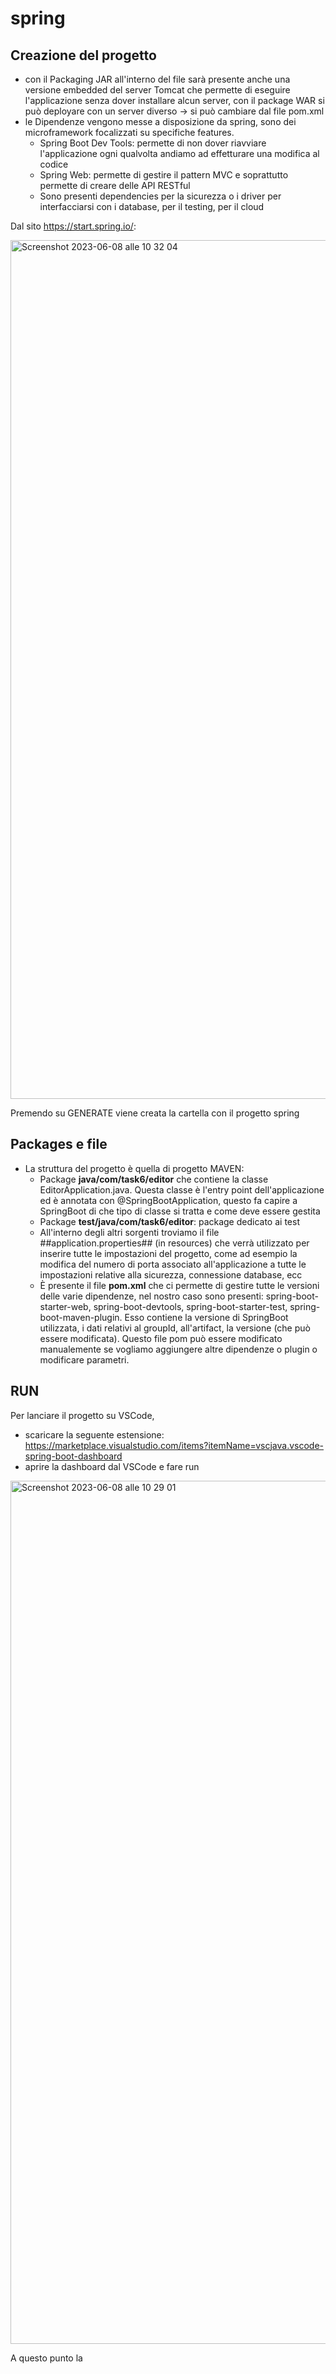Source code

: # spring

## Creazione del progetto
- con il Packaging JAR all'interno del file sarà presente anche una versione embedded del server Tomcat che permette di eseguire l'applicazione senza dover installare alcun server, con il package WAR si può deployare con un server diverso -> si può cambiare dal file pom.xml
- le Dipendenze vengono messe a disposizione da spring, sono dei microframework focalizzati su specifiche features. 
  -  Spring Boot Dev Tools: permette di non dover riavviare l'applicazione ogni qualvolta andiamo ad effetturare una modifica al codice
  -  Spring Web: permette di gestire il pattern MVC e soprattutto permette di creare delle API RESTful
  -  Sono presenti dependencies per la sicurezza o i driver per interfacciarsi con i database, per il testing, per il cloud

Dal sito https://start.spring.io/:

<img width="1374" alt="Screenshot 2023-06-08 alle 10 32 04" src="https://github.com/martasichinolfi/spring/assets/101711376/96fd44fa-55d7-49a2-a5bc-94a6601c635d">


Premendo su GENERATE viene creata la cartella con il progetto spring

## Packages e file
- La struttura del progetto è quella di progetto MAVEN:
  - Package __java/com/task6/editor__ che contiene la classe EditorApplication.java. Questa classe è l'entry point dell'applicazione ed è annotata con @SpringBootApplication, questo fa capire a SpringBoot di che tipo di classe si tratta e come deve essere gestita
  - Package __test/java/com/task6/editor__: package dedicato ai test
  - All'interno degli altri sorgenti troviamo il file ##application.properties## (in resources) che verrà  utilizzato per inserire tutte le impostazioni del progetto, come ad esempio la modifica del numero di porta associato all'applicazione a tutte le impostazioni relative alla sicurezza, connessione database, ecc
  - È presente il file __pom.xml__ che ci permette di gestire tutte le versioni delle varie dipendenze, nel nostro caso sono presenti: spring-boot-starter-web, spring-boot-devtools, spring-boot-starter-test, spring-boot-maven-plugin. Esso contiene la versione di SpringBoot utilizzata, i dati relativi al groupId, all'artifact, la versione (che può essere modificata). Questo file pom può essere modificato manualemente se vogliamo aggiungere altre dipendenze o plugin o modificare parametri.

## RUN
Per lanciare il progetto su VSCode, 
- scaricare la seguente estensione: https://marketplace.visualstudio.com/items?itemName=vscjava.vscode-spring-boot-dashboard
- aprire la dashboard dal VSCode e fare run 
<img width="1381" alt="Screenshot 2023-06-08 alle 10 29 01" src="https://github.com/martasichinolfi/spring/assets/101711376/b4d09031-0dec-4aee-b947-62d07d35019b">

A questo punto la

•••

◆ **What needs to be done**
Every line in the data that holds the string "dashboard" should be returned.

◆ **Exercise result**
- scaricare la seguente estensione: https://marketplace.visualstudio.com/items?itemName=vscjava.vscode-spring-boot-dashboard
- aprire la dashboard dal VSCode e fare run 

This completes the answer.